Personal information
- Full name: Henry Bell
- Born: 4 January 1838 Oulton, Yorkshire, England
- Died: 11 June 1919 (aged 81) Saint-Jean-de-Luz, Pyrénées-Atlantiques, France
- Batting: Unknown

Career statistics
| Competition | First-class |
| Matches | 1 |
| Runs scored | 1 |
| Batting average | 1.00 |
| 100s/50s | –/– |
| Top score | 1* |
| Catches/stumpings | –/– |
- Source: Cricinfo, 17 November 2019

= Henry Bell (cricketer) =

English cricketer and Anglican clergyman

Henry Bell (4 January 1838 – 11 June 1919) was an English first-class cricketer and an Anglican clergyman.

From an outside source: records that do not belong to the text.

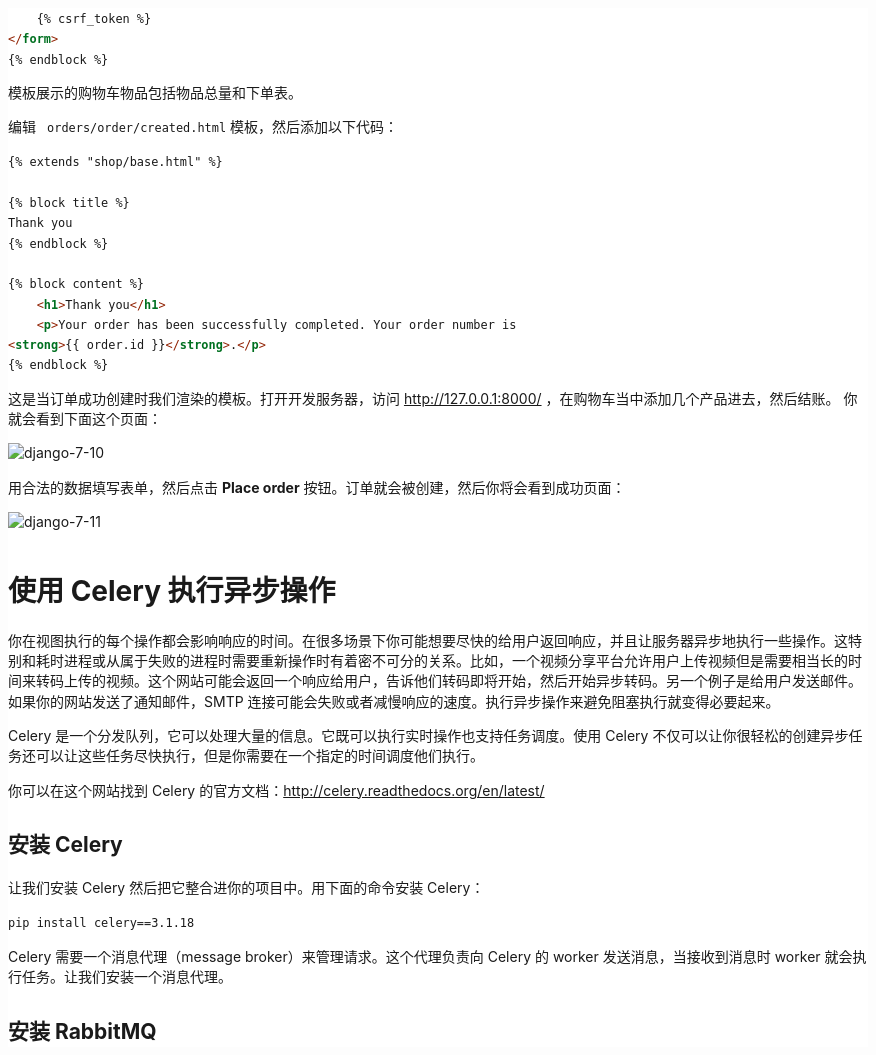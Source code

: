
 ```html
    {% csrf_token %}
</form>
{% endblock %}
```

模板展示的购物车物品包括物品总量和下单表。

编辑 ` orders/order/created.html` 模板，然后添加以下代码：

```html
{% extends "shop/base.html" %}

{% block title %}
Thank you
{% endblock %}

{% block content %}
    <h1>Thank you</h1>
    <p>Your order has been successfully completed. Your order number is
<strong>{{ order.id }}</strong>.</p>
{% endblock %}
```

这是当订单成功创建时我们渲染的模板。打开开发服务器，访问 http://127.0.0.1:8000/ ，在购物车当中添加几个产品进去，然后结账。
你就会看到下面这个页面：

![django-7-10](http://ohqrvqrlb.bkt.clouddn.com/django-7-10.png)

用合法的数据填写表单，然后点击 **Place order** 按钮。订单就会被创建，然后你将会看到成功页面：

![django-7-11](http://ohqrvqrlb.bkt.clouddn.com/django-7-11.png)

# 使用 Celery 执行异步操作

你在视图执行的每个操作都会影响响应的时间。在很多场景下你可能想要尽快的给用户返回响应，并且让服务器异步地执行一些操作。这特别和耗时进程或从属于失败的进程时需要重新操作时有着密不可分的关系。比如，一个视频分享平台允许用户上传视频但是需要相当长的时间来转码上传的视频。这个网站可能会返回一个响应给用户，告诉他们转码即将开始，然后开始异步转码。另一个例子是给用户发送邮件。如果你的网站发送了通知邮件，SMTP 连接可能会失败或者减慢响应的速度。执行异步操作来避免阻塞执行就变得必要起来。

Celery 是一个分发队列，它可以处理大量的信息。它既可以执行实时操作也支持任务调度。使用 Celery 不仅可以让你很轻松的创建异步任务还可以让这些任务尽快执行，但是你需要在一个指定的时间调度他们执行。

你可以在这个网站找到 Celery 的官方文档：http://celery.readthedocs.org/en/latest/

## 安装 Celery
让我们安装 Celery 然后把它整合进你的项目中。用下面的命令安装 Celery：

```shell
pip install celery==3.1.18
```

Celery 需要一个消息代理（message broker）来管理请求。这个代理负责向 Celery 的 worker 发送消息，当接收到消息时 worker 就会执行任务。让我们安装一个消息代理。

## 安装 RabbitMQ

The son of the Reverend John Bell, he was born in January 1838 at Oulton, Yorkshire. He was educated at Marlborough College, where he played cricket for the college eleven. From Marlborough he proceeded to University College, Durham. He made a single appearance in first-class cricket for the Gentlemen of the North against the Gentlemen of the South at The Oval in 1862. Batting twice in the match, Bell was dismissed without scoring in the Gentlemen of the North first-innings by W. Little, while in their second-innings he was not out batting at number eleven, having scored a single run. After graduating from Durham, he returned to Marlborough to take up the post of assistant master, which he held between 1862-72. By 1878, he was the personal chaplain to Lord Muncaster while also concurrently serving as vicar of Muncaster. He was appointed to the position of honorary canon of Carlisle Cathedral in 1888, while the following year he was appointed as proctor for the Archdeacon of Furness, Arthur Crosse. Bell died in France at Saint-Jean-de-Luz in June 1919. His son, Aubrey FitzGerald Bell, was a Portuguese and Spanish scholar.